PROMPT: Reproduce, word for word, every line starting at the line that contains "1. PathMTU：表示IP包可以传递的最大尺寸。该值是由网络路由器设置。" and ending with the final line of the entries.

SOURCE INFORMATION:
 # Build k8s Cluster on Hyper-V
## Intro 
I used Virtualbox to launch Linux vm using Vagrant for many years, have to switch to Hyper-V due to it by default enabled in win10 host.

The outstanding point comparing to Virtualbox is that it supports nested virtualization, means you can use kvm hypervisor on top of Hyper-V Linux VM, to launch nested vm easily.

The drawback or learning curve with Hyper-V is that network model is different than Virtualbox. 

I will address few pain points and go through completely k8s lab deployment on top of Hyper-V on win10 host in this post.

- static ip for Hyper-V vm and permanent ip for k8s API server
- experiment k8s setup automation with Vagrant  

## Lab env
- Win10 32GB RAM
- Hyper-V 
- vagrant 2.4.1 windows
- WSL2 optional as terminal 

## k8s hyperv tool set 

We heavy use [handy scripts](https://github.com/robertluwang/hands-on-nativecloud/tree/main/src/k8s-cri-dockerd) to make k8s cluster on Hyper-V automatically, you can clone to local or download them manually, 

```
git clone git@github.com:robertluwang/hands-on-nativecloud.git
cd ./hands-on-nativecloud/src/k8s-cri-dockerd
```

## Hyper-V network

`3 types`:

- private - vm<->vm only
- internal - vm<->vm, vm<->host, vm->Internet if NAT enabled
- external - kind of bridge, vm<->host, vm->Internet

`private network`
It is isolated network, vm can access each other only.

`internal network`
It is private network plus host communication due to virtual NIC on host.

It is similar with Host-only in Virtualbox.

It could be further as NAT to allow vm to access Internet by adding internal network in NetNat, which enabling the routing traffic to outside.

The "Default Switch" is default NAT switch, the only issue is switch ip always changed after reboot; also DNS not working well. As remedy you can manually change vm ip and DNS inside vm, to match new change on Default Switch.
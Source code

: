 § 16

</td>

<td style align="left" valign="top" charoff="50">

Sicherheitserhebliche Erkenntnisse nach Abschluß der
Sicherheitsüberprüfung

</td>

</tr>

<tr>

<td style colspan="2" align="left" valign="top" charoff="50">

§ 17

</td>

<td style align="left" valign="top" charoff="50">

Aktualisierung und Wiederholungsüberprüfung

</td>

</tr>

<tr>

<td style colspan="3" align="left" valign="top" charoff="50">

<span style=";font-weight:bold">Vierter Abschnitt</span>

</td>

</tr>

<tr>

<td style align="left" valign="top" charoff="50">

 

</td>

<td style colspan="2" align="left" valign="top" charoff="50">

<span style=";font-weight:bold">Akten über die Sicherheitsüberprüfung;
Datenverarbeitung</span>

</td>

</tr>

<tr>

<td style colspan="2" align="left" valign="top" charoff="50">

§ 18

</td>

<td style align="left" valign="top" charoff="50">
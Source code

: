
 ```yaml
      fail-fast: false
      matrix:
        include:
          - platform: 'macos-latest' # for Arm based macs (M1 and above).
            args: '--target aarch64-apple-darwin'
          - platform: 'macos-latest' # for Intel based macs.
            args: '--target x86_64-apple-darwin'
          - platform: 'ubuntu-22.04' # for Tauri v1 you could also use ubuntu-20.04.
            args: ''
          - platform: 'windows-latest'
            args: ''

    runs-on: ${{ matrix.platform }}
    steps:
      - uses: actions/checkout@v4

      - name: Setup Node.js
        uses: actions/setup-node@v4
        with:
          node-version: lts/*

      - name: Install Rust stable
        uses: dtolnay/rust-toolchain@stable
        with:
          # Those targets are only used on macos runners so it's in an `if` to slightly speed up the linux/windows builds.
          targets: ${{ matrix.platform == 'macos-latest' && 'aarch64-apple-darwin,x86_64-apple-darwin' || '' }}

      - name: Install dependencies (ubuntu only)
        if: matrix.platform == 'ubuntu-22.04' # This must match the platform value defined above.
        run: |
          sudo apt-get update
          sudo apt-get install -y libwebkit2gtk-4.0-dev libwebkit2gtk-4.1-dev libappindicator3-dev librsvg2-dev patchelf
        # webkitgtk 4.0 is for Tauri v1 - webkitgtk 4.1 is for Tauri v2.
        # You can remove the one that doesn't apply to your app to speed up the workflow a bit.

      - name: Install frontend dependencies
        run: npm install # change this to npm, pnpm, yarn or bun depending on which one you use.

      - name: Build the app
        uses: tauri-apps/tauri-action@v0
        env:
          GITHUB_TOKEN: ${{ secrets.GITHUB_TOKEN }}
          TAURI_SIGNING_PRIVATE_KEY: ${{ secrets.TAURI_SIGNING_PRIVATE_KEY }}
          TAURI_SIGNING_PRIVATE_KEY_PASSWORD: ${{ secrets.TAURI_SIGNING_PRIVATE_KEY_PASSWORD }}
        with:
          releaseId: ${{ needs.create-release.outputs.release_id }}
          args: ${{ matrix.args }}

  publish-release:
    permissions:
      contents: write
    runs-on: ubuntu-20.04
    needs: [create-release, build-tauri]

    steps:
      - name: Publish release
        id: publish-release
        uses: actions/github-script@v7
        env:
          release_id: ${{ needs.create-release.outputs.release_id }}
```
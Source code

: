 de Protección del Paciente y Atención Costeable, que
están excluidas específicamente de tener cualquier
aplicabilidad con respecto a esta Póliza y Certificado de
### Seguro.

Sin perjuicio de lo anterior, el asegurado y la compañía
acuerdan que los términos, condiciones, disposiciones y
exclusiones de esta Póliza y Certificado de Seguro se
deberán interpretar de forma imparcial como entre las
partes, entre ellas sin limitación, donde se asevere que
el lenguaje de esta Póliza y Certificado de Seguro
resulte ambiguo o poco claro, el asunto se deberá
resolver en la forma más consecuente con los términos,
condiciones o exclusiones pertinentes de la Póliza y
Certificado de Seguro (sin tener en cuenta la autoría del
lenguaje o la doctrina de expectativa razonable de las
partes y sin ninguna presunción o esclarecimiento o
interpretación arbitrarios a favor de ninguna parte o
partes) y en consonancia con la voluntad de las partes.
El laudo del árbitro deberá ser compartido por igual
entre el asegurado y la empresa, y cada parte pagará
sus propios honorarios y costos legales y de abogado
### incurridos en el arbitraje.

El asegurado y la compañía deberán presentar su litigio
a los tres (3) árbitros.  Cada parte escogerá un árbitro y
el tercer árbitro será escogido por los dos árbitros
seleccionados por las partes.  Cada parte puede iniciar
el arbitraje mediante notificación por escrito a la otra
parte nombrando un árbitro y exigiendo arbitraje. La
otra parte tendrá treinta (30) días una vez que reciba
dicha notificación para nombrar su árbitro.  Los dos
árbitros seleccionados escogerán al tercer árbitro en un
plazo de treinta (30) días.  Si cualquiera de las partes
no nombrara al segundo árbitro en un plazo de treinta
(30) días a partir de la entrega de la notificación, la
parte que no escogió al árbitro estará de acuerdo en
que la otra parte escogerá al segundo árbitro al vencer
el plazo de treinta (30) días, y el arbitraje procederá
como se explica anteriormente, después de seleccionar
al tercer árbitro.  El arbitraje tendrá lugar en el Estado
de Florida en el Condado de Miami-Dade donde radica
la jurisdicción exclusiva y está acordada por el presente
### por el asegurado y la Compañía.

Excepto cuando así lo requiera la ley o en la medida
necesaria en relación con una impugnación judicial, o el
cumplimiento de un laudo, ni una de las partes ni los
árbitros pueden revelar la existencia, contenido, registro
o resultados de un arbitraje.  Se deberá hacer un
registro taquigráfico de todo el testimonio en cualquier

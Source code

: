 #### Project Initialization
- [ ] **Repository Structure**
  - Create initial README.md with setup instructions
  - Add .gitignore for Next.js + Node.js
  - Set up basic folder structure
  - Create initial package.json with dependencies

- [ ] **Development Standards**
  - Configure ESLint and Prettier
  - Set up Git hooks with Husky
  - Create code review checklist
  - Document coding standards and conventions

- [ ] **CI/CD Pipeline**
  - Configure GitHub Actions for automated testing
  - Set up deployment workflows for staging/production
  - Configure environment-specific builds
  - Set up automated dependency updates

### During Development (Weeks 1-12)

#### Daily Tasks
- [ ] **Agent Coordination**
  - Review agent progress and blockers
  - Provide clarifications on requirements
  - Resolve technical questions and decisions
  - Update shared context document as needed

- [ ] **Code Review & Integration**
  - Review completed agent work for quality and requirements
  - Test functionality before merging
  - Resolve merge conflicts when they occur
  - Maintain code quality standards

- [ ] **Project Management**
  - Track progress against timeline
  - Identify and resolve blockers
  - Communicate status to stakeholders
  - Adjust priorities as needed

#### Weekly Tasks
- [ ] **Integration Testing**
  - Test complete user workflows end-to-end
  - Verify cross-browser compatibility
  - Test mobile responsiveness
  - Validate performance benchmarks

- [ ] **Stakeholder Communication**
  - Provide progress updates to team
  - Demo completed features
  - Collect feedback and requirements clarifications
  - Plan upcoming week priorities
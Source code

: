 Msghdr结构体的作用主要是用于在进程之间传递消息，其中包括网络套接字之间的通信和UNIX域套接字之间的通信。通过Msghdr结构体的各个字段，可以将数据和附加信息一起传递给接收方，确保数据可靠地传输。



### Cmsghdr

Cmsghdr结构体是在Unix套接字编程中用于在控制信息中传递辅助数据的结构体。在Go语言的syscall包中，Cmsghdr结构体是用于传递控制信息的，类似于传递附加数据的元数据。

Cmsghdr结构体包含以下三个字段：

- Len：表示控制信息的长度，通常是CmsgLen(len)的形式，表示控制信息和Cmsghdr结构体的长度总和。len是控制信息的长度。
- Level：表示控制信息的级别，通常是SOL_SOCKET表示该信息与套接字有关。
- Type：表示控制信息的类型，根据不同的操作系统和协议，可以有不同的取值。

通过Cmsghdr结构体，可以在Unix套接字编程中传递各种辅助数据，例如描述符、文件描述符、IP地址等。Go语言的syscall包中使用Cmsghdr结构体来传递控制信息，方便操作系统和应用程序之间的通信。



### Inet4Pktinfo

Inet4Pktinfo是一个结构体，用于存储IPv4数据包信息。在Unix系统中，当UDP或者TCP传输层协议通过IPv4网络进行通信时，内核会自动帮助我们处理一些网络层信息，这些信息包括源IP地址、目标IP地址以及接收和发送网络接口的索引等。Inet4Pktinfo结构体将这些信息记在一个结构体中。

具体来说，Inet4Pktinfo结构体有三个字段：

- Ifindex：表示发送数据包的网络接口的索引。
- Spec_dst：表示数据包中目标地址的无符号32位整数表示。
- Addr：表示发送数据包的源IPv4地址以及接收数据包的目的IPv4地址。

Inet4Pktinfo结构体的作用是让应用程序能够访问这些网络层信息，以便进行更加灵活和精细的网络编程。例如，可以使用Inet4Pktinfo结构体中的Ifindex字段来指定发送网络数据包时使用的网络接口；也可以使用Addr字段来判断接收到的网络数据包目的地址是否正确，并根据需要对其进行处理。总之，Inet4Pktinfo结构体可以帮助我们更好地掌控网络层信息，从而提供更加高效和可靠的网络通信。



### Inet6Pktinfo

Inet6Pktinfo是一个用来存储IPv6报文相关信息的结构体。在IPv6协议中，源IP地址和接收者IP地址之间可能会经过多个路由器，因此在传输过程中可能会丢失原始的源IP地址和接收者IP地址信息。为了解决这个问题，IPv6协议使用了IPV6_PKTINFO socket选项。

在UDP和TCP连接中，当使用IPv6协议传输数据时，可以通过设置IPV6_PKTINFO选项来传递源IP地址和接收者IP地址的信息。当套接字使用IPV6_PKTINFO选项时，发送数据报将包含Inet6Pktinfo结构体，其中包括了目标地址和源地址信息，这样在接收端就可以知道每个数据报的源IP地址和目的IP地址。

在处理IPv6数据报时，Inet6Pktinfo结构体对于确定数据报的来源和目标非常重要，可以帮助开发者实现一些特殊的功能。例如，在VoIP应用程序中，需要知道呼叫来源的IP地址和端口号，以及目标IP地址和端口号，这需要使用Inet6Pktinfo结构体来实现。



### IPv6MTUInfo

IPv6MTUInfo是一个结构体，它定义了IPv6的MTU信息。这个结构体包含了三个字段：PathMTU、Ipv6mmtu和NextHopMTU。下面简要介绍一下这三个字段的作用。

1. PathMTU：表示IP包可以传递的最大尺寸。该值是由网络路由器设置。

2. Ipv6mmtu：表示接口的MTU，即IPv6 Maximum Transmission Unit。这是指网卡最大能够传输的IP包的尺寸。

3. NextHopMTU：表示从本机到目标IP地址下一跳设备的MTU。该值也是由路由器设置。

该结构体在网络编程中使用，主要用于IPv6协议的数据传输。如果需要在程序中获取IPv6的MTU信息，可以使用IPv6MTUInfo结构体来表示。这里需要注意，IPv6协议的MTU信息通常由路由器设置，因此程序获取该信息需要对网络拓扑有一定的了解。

EXPECTED ANSWER:
1. PathMTU：表示IP包可以传递的最大尺寸。该值是由网络路由器设置。

2. Ipv6mmtu：表示接口的MTU，即IPv6 Maximum Transmission Unit。这是指网卡最大能够传输的IP包的尺寸。

3. NextHopMTU：表示从本机到目标IP地址下一跳设备的MTU。该值也是由路由器设置。

该结构体在网络编程中使用，主要用于IPv6协议的数据传输。如果需要在程序中获取IPv6的MTU信息，可以使用IPv6MTUInfo结构体来表示。这里需要注意，IPv6协议的MTU信息通常由路由器设置，因此程序获取该信息需要对网络拓扑有一定的了解。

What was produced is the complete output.